Hacker Newsnew | past | comments | ask | show | jobs | submitlogin

Your comment, along with other users, suggests that TLC is a positive attribute for consumers, however, the transition from SLC and MLC NAND to TLC and QLC 3D-NAND actually marked a decline in the longevity of SSDs.

Using a mode other than SLC with current SSDs is insane due to the difference with planar NAND features, as the current 3D-NAND consumes writes for everything.

3D-NAND, To read data consume writes [0],

    " Figure 1a plots the average SSD lifetime consumed by the read-only workloads across 200 days on three SSDs (the detailed parameters of these SSDs can be found from SSD-A/-B/-C in Table 1). As shown in the figure, the lifetime consumed by the read (disturbance) induced writes increases significantly as the SSD density increases. In addition, increasing the read throughput (from 17MBps to 56/68MBps) can greatly accelerate the lifetime consumption. Even more problematically, as the density increases, the SSD lifetime (plotted in Figure 1b) decreases. In addition, SSD-aware write-reduction-oriented system software is no longer sufficient for high-density 3D SSDs, to reduce lifetime consumption. This is because the SSDs entered an era where one can wear out an SSD by simply reading it."
3D-NAND, Data retention consume writes [1],

    " 3D NAND flash memory exhibits three new error sources that were not previously observed in planar NAND flash memory:

    (1) layer-to-layer process variation, 
    a new phenomenon specific to the 3D nature of the device, where the average error rate of each 3D-stacked layer in a chip is significantly different;

    (2) early retention loss, 
    a new phenomenon where the number of errors due to charge leakage increases quickly within several hours after programming; and

    (3) retention interference, 
    a new phenomenon where the rate at which charge leaks from a flash cell is dependent on the data value stored in the neighboring cell. "

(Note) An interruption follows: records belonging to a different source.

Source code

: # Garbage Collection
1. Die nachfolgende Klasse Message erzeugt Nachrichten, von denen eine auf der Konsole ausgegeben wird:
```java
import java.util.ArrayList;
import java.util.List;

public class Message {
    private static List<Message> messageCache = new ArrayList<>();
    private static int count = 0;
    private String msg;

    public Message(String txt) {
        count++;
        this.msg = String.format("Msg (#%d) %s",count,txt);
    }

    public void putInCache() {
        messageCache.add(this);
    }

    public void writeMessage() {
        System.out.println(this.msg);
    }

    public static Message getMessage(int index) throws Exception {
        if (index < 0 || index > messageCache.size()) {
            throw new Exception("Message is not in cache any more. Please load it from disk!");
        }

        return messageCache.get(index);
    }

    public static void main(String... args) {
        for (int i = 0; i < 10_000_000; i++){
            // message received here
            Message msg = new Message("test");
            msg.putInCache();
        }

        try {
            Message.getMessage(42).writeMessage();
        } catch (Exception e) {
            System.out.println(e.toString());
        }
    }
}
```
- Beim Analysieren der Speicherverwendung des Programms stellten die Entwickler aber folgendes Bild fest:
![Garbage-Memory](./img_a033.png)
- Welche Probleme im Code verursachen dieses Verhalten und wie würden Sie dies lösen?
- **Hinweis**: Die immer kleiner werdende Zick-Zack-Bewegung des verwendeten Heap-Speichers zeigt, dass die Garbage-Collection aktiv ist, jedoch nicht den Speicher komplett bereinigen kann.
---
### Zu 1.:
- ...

[0] https://dl.acm.org/doi/10.1145/3445814.3446733

[1] https://ghose.cs.illinois.edu/papers/18sigmetrics_3dflash.pd...



Even datacenter-grade drives scarcely use SLC or MLC anymore since TLC has matured to the point of being more than good enough even in most server workloads, what possible need would 99% of consumers have for SLC/MLC nowadays?

If you really want a modern SLC drive there's the Kioxia FL6, which has a whopping 350,400 TB of write endurance in the 3TB variant, but it'll cost you $4320. Alternatively you can get 4TB of TLC for $300 and take your chances with "only" 2400 TB endurance.


Current tech meets the needs of normie home users (most of whom will never see even a full drive write) and big enterprise (servers have specific retirement schedules, each and every server is fully disposable, complete redundancies abound) but leave out in the cold those of us running small businesses and smaller data centers where machines are overprovisioned and not on a depreciation schedule, hopefully with a RAID 1(0) or ZFS/LVM being the safety mechanism in place.


I got 4TB of TLC for $230 (Silicon Power UD90). It even has SLC caching (can use parts of the flash in SLC mode for short periods of time).


True, I was looking at the prices for higher end drives with on-board DRAM, but DRAM-less drives like that UD90 are also fine in the age of NVMe. Going DRAM-less was a significant compromise on SATA SSDs, but NVMe allows the drive to borrow a small chunk of system RAM over PCIe DMA, and in practice that works well enough.

(Caveat: that DMA trick doesn't work if you put the drive in a USB enclosure, so if that's your use-case you should ideally still look for a drive with its own DRAM)


TLC cannot mature as long as it continues to use 3D-NAND without utilizing a more advanced material science. Reading data and preserving data consume writes, what degrades the memory, because the traces in the vertical stack of the circuit create interference.

Perhaps there are techniques available to separate the traces, but this would ultimately increase the surface area? which seems to be something they are trying to avoid.

You should not use datacenter SSD disks as a reference, as they typically do not last more than two years and a half. It appears to be a profitable opportunity for the SSD manufacturer, and increasing longevity does not seem to be a priority.

To be more specific, we are talking about planned obsolescence for consumer and enterprise SSD disks.

> If you really want a modern SLC drive there's the Kioxia FL6, which has a whopping 350,400 TB of write endurance in the 3TB variant, but it'll cost you $4320.

Did you read the OP article?


I agree wholeheartedly. It’s not something a large enterprise can do, but for my own home and multiple small business needs I purchased a good number of Samsung 960/970 Pro NVMe drives when they came out with the TLC 980 Pro.

I’m still rocking some older Optanes and scavenge them from retired builds. They’ll last longer than a new 990 Pro.


> Your comment, along with other users, suggests that TLC is a positive attribute for consumers, however, the transition from SLC and MLC NAND to TLC and QLC 3D-NAND actually marked a decline in the longevity of SSDs.

The bit that you're pointedly ignoring and that none of your quotes address is the fact that SLC SSDs had far more longevity than anyone really needed. Sacrificing longevity to get higher capacity for the same price was the right tradeoff for consumers and almost all server use cases.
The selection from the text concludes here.